Thank you for the information, I'll pass it on to him
Haber verdiğin için sağol. Söylerim ona.
But I ought to pass it on to you.
Ancak size iletme zorunluluğu hissettim.
Now listen to me, and when I've finished you can pass it on to them.
Şimdi beni dinleyin. Ben bitirince hikayemi onlara anlatabilirsiniz.
I was ordered to pass it on to you, he's escaped!
Size iletmem emredildi, o kurtuldu!
He said he'd pass it on to headquarters.
Karargaha danışacağını söyledi.
- Tell'em to'pass it on when they're relieved. - Yes, sir.
Nöbet sonrası diğer vardiyaya da aktarmalarını söyle.
Read it and pass it on to your comrade.
Bunu oku ve yoldaşına ilet.
Tell her to pass it on about the escape.
Söyle ona, kaçış planını herkese duyursun.
Feel the points here in this distributor cap... and then pass it on to all you geniuses.
Dağıtım kapağındaki şu noktaları incele sonra diğer zeka küpü arkadaşlara ilet.
Ah, Doctor? Pass this up to Susan, and she can then pass it on up to me.
Bunu Susan'a ver, o da çıktığında bana versin.

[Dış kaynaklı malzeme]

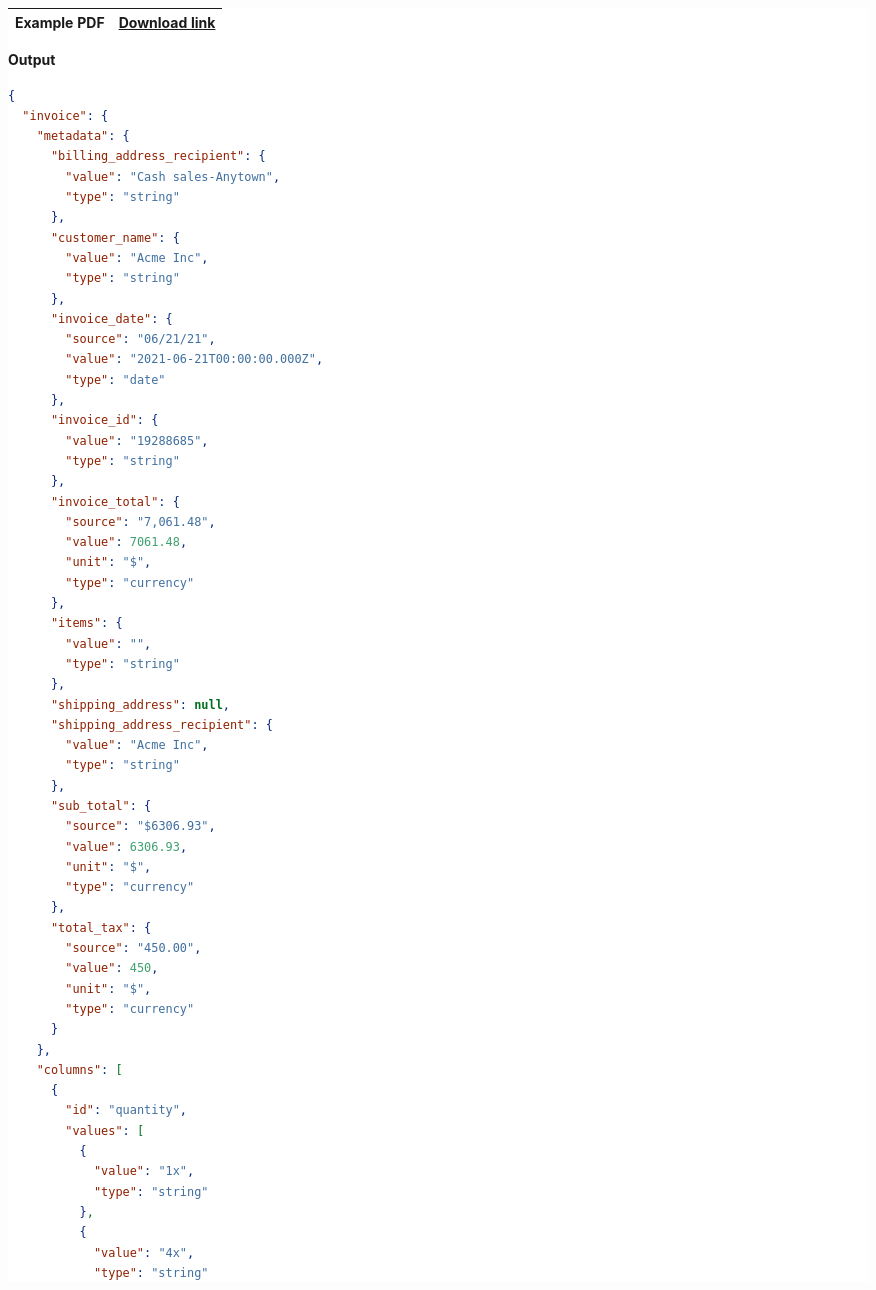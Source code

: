 | Example PDF | [Download link](https://raw.githubusercontent.com/sensible-hq/sensible-docs/main/readme-sync/assets/v0/pdfs/invoice.pdf) |
| ----------------------- | ------------------------------------------------------------ |

**Output**

```json
{
  "invoice": {
    "metadata": {
      "billing_address_recipient": {
        "value": "Cash sales-Anytown",
        "type": "string"
      },
      "customer_name": {
        "value": "Acme Inc",
        "type": "string"
      },
      "invoice_date": {
        "source": "06/21/21",
        "value": "2021-06-21T00:00:00.000Z",
        "type": "date"
      },
      "invoice_id": {
        "value": "19288685",
        "type": "string"
      },
      "invoice_total": {
        "source": "7,061.48",
        "value": 7061.48,
        "unit": "$",
        "type": "currency"
      },
      "items": {
        "value": "",
        "type": "string"
      },
      "shipping_address": null,
      "shipping_address_recipient": {
        "value": "Acme Inc",
        "type": "string"
      },
      "sub_total": {
        "source": "$6306.93",
        "value": 6306.93,
        "unit": "$",
        "type": "currency"
      },
      "total_tax": {
        "source": "450.00",
        "value": 450,
        "unit": "$",
        "type": "currency"
      }
    },
    "columns": [
      {
        "id": "quantity",
        "values": [
          {
            "value": "1x",
            "type": "string"
          },
          {
            "value": "4x",
            "type": "string"
```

I used to pass it on my way to school.
Okula giderken önünden geçerdim.
Pass it on to your relief.
Onunla ilgilen.
Pass it on to your customers.
Sen de müşterilerinden alacaksın.
Wine, fresh fish and women, four miles up. Pass it on.

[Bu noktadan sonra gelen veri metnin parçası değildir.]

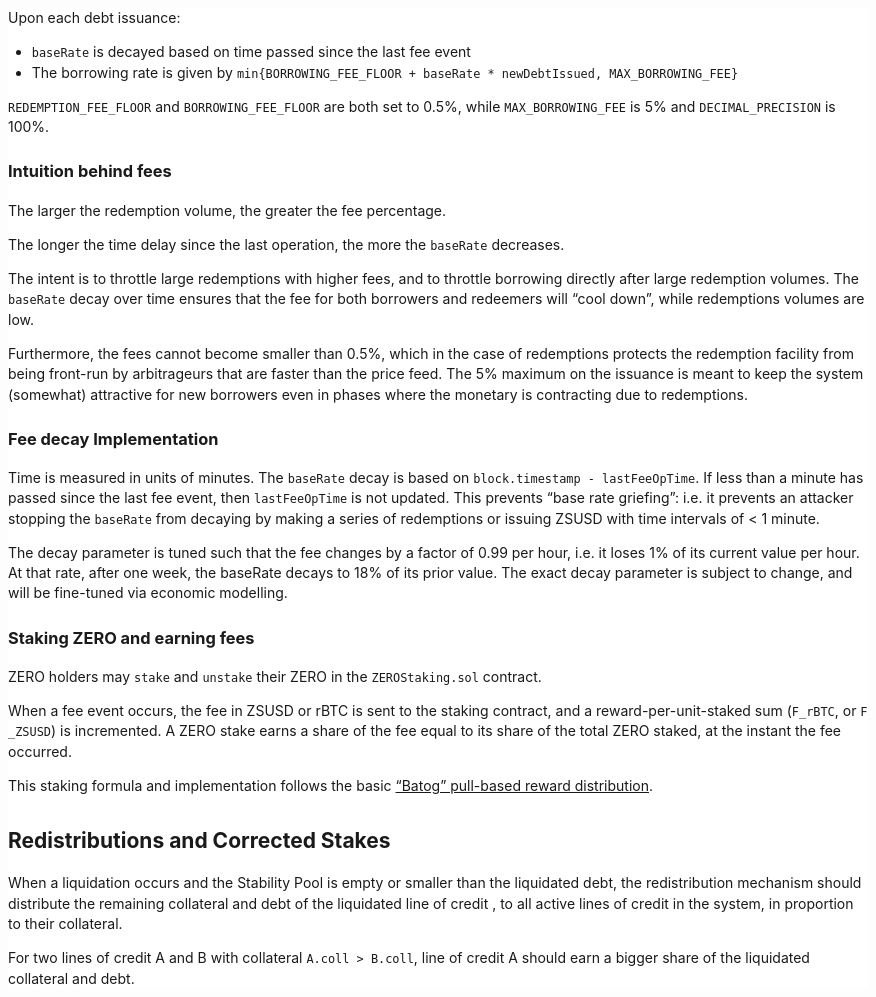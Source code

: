 Upon each debt issuance:
- `baseRate` is decayed based on time passed since the last fee event
- The borrowing rate is given by `min{BORROWING_FEE_FLOOR + baseRate * newDebtIssued, MAX_BORROWING_FEE}`

`REDEMPTION_FEE_FLOOR` and `BORROWING_FEE_FLOOR` are both set to 0.5%, while `MAX_BORROWING_FEE` is 5% and `DECIMAL_PRECISION` is 100%.

### Intuition behind fees

The larger the redemption volume, the greater the fee percentage.

The longer the time delay since the last operation, the more the `baseRate` decreases.

The intent is to throttle large redemptions with higher fees, and to throttle borrowing directly after large redemption volumes. The `baseRate` decay over time ensures that the fee for both borrowers and redeemers will “cool down”, while redemptions volumes are low.

Furthermore, the fees cannot become smaller than 0.5%, which in the case of redemptions protects the redemption facility from being front-run by arbitrageurs that are faster than the price feed. The 5% maximum on the issuance is meant to keep the system (somewhat) attractive for new borrowers even in phases where the monetary is contracting due to redemptions.

### Fee decay Implementation

Time is measured in units of minutes. The `baseRate` decay is based on `block.timestamp - lastFeeOpTime`. If less than a minute has passed since the last fee event, then `lastFeeOpTime` is not updated. This prevents “base rate griefing”: i.e. it prevents an attacker stopping the `baseRate` from decaying by making a series of redemptions or issuing ZSUSD with time intervals of < 1 minute.

The decay parameter is tuned such that the fee changes by a factor of 0.99 per hour, i.e. it loses 1% of its current value per hour. At that rate, after one week, the baseRate decays to 18% of its prior value. The exact decay parameter is subject to change, and will be fine-tuned via economic modelling.

### Staking ZERO and earning fees

ZERO holders may `stake` and `unstake` their ZERO in the `ZEROStaking.sol` contract. 

When a fee event occurs, the fee in ZSUSD or rBTC is sent to the staking contract, and a reward-per-unit-staked sum (`F_rBTC`, or `F_ZSUSD`) is incremented. A ZERO stake earns a share of the fee equal to its share of the total ZERO staked, at the instant the fee occurred.

This staking formula and implementation follows the basic [“Batog” pull-based reward distribution](http://batog.info/papers/scalable-reward-distribution.pdf).


## Redistributions and Corrected Stakes

When a liquidation occurs and the Stability Pool is empty or smaller than the liquidated debt, the redistribution mechanism should distribute the remaining collateral and debt of the liquidated line of credit , to all active lines of credit in the system, in proportion to their collateral.

For two lines of credit A and B with collateral `A.coll > B.coll`, line of credit  A should earn a bigger share of the liquidated collateral and debt.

Şarap, taze balık ve kadınlar, dört mil ötede.
I recommend surrender. Pass it on.
Teslim olmayı öneriyorum.
If my name is seen on a pass, it will do me great harm with the foreign authorities.
Eğer ismim geçiş belgesinde görünürse yabancı otorite sayesinde çok zarar görürüm.
On the way to Las Hurdes, we pass La Alberca. It's a bit more prosperous, but still feudal. Almost all the inhabitants of Las Hurdes are in debt to this town.
Las Hurdes'a varmadan önce La Alberca'dan geçmek zorundayız, burası Las Hurdeslilerin yaşamlarında büyük etkisi olan, onları kendisine bağımlı kılan yeterince zengin ve feodal karakterli bir köydür.
I'll pass you on to Captain Viengarten, but frankly I don't think it will get you any further.
Sizi Yüzbaşı Viengarten'a gönderebilirim ama onun da size pek faydası dokunmaz.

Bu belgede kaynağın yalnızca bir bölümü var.